= Assigned task =
Please return the data word for word and leave out any picture it contains.

= Data in this exercise =
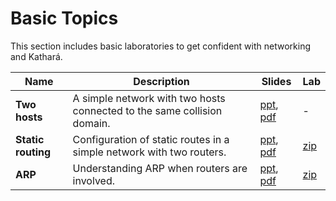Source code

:# Basic Topics
This section includes basic laboratories to get confident with networking and Kathará.

| Name               | Description                                                             | Slides                                                                                                                  | Lab                                                    |
|--------------------|-------------------------------------------------------------------------|-------------------------------------------------------------------------------------------------------------------------|--------------------------------------------------------|
| **Two hosts**      | A simple network with two hosts connected to the same collision domain. | [ppt](./Two-hosts/003-kathara-lab_two-hosts.pptx), [pdf](./Two-hosts/003-kathara-lab_two-hosts.pdf)                     | -                                                      |
| **Static routing** | Configuration of static routes in a simple network with two routers.    | [ppt](Static-routing%2F004-kathara-lab_static-routing.pptx), [pdf](Static-routing%2F004-kathara-lab_static-routing.pdf) | [zip](Static-routing%2Fkathara-lab_static-routing.zip) |
| **ARP**            | Understanding ARP when routers are involved.                            | [ppt](ARP%2F005-kathara-lab_arp.ppt), [pdf](ARP%2F005-kathara-lab_arp.pdf)                                              | [zip](ARP%2Fkathara-lab_arp.zip)                       |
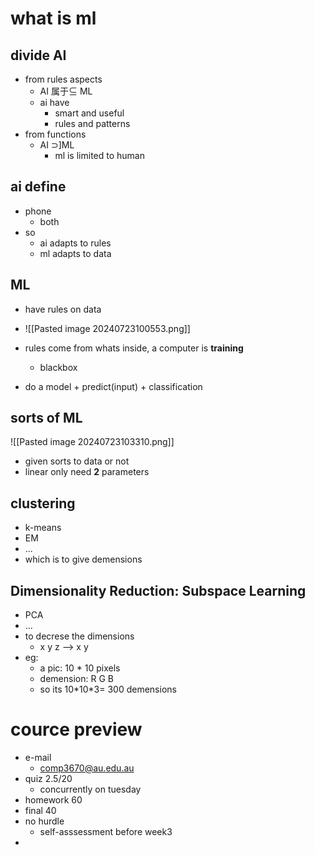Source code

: # what is ml
## divide AI

- from rules aspects
	- AI 属于⊆ ML
	- ai have 
		- smart and useful
		- rules and patterns
- from functions
	- AI ⊃]ML
		- ml is limited to human

## ai define

- phone
	- both
- so 
	- ai adapts to rules
	- ml adapts to data

## ML
- have rules on data
- ![[Pasted image 20240723100553.png]]

- rules come from whats inside, a computer is **training** 
	- blackbox
- do a model + predict(input) + classification

## sorts of ML
![[Pasted image 20240723103310.png]]

- given sorts to data or not
- linear only need **2** parameters


## clustering
- k-means
- EM
- ...
- which is to give demensions

## Dimensionality Reduction: Subspace Learning
- PCA
- ...
- to decrese the dimensions
	- x y z --> x y
- eg:
	- a pic: 10 * 10 pixels
	- demension: R G B
	- so its 10\*10\*3= 300 demensions



# cource preview
- e-mail
	- comp3670@au.edu.au
- quiz  2.5/20
	- concurrently on tuesday
- homework 60
- final 40
- no hurdle
	- self-asssessment before week3
-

= Response area =
Source code

:# Basic Topics
This section includes basic laboratories to get confident with networking and Kathará.

| Name               | Description                                                             | Slides                                                                                                                  | Lab                                                    |
|--------------------|-------------------------------------------------------------------------|-------------------------------------------------------------------------------------------------------------------------|--------------------------------------------------------|
| **Two hosts**      | A simple network with two hosts connected to the same collision domain. | [ppt](./Two-hosts/003-kathara-lab_two-hosts.pptx), [pdf](./Two-hosts/003-kathara-lab_two-hosts.pdf)                     | -                                                      |
| **Static routing** | Configuration of static routes in a simple network with two routers.    | [ppt](Static-routing%2F004-kathara-lab_static-routing.pptx), [pdf](Static-routing%2F004-kathara-lab_static-routing.pdf) | [zip](Static-routing%2Fkathara-lab_static-routing.zip) |
| **ARP**            | Understanding ARP when routers are involved.                            | [ppt](ARP%2F005-kathara-lab_arp.ppt), [pdf](ARP%2F005-kathara-lab_arp.pdf)                                              | [zip](ARP%2Fkathara-lab_arp.zip)                       |
Source code

: # what is ml
## divide AI

- from rules aspects
	- AI 属于⊆ ML
	- ai have 
		- smart and useful
		- rules and patterns
- from functions
	- AI ⊃]ML
		- ml is limited to human

## ai define

- phone
	- both
- so 
	- ai adapts to rules
	- ml adapts to data

## ML
- have rules on data
- ![[Pasted image 20240723100553.png]]

- rules come from whats inside, a computer is **training** 
	- blackbox
- do a model + predict(input) + classification

## sorts of ML
![[Pasted image 20240723103310.png]]

- given sorts to data or not
- linear only need **2** parameters


## clustering
- k-means
- EM
- ...
- which is to give demensions

## Dimensionality Reduction: Subspace Learning
- PCA
- ...
- to decrese the dimensions
	- x y z --> x y
- eg:
	- a pic: 10 * 10 pixels
	- demension: R G B
	- so its 10\*10\*3= 300 demensions



# cource preview
- e-mail
	- comp3670@au.edu.au
- quiz  2.5/20
	- concurrently on tuesday
- homework 60
- final 40
- no hurdle
	- self-asssessment before week3
-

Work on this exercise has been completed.